Вячеслав Пьецух - Низкий жанр. Рассуждения о писателях
Бог среди людей, или зеркало русской контрреволюции
А ведь можно себе представить постановление о Блоке от какого-нибудь сорок восьмого года, в котором его клеймили бы как певца трактирной стойки, вредительски марающего облик советского человека. Живо можно себе вообразить и следующую картину: скажем, 1918 год, тульская губчека, следователь сидит в круглых очках, а напротив него великий писатель земли русской… Следователь:
— Что это вы себе позволяете, гражданин Толстой?! Тут, понимаете ли, разворачивается беспощадная классовая борьба, всякий сознательный элемент ополчается против гидры контрреволюции, которая спит и видит, как бы задушить диктатуру пролетариата, а вы опять — «Не могу молчать»!
Великий писатель земли русской:
— Извините, не понимаю я этого тарабарского языка. А впрочем, я еще не так опишу ваших башибузуков. Помилуйте, ведь это половецкие пляски какие-то, а не власть!
Даже не хочется себе представлять, какие оргвыводы могли бы последовать из этого разговора. То есть бог есть уже потому, что наши великие писатели вовремя умирают.
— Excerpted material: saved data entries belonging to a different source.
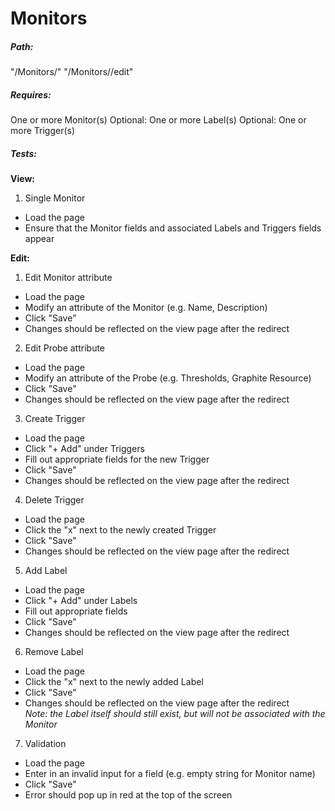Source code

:# Monitors

##### Path:
"/Monitors/<id>"
"/Monitors/<id>/edit"

##### Requires:
One or more Monitor(s)
Optional: One or more Label(s)
Optional: One or more Trigger(s)

##### Tests:
**View:**

1. Single Monitor
  * Load the page
  * Ensure that the Monitor fields and associated Labels and Triggers fields appear

**Edit:**

1. Edit Monitor attribute
  * Load the page
  * Modify an attribute of the Monitor (e.g. Name, Description)
  * Click "Save"
  * Changes should be reflected on the view page after the redirect
2. Edit Probe attribute
  * Load the page
  * Modify an attribute of the Probe (e.g. Thresholds, Graphite Resource)
  * Click "Save"
  * Changes should be reflected on the view page after the redirect
3. Create Trigger
  * Load the page
  * Click "+ Add" under Triggers
  * Fill out appropriate fields for the new Trigger
  * Click "Save"
  * Changes should be reflected on the view page after the redirect
4. Delete Trigger
  * Load the page
  * Click the "x" next to the newly created Trigger
  * Click "Save"
  * Changes should be reflected on the view page after the redirect
5. Add Label
  * Load the page
  * Click "+ Add" under Labels
  * Fill out appropriate fields
  * Click "Save"
  * Changes should be reflected on the view page after the redirect
6. Remove Label
  * Load the page
  * Click the "x" next to the newly added Label
  * Click "Save"
  * Changes should be reflected on the view page after the redirect  
  _Note: the Label itself should still exist, but will not be associated with the Monitor_
7. Validation
  * Load the page
  * Enter in an invalid input for a field (e.g. empty string for Monitor name)
  * Click "Save"
  * Error should pop up in red at the top of the screen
Еще было бы хорошо, если бы они именно писателями помирали, а не пророками, не прокурорами и водителями человечества, к чему между ними наблюдается стойкое тяготение, ибо эволюция русского писателя от гения художественного слова до Магомета своего времени, как правило, ни к чему хорошему не приводит. При особом настрое культурной российской публики, при повадках отечественных властей, при конструкции нашей народной, гражданской, семейной жизни, при складе таланта русского литератора, при характере нашей родимой литературы — из этого получается чуть ли не анекдот, то есть именно анекдот: «Пахать подано, ваше сиятельство!» — ну разве это не анекдот?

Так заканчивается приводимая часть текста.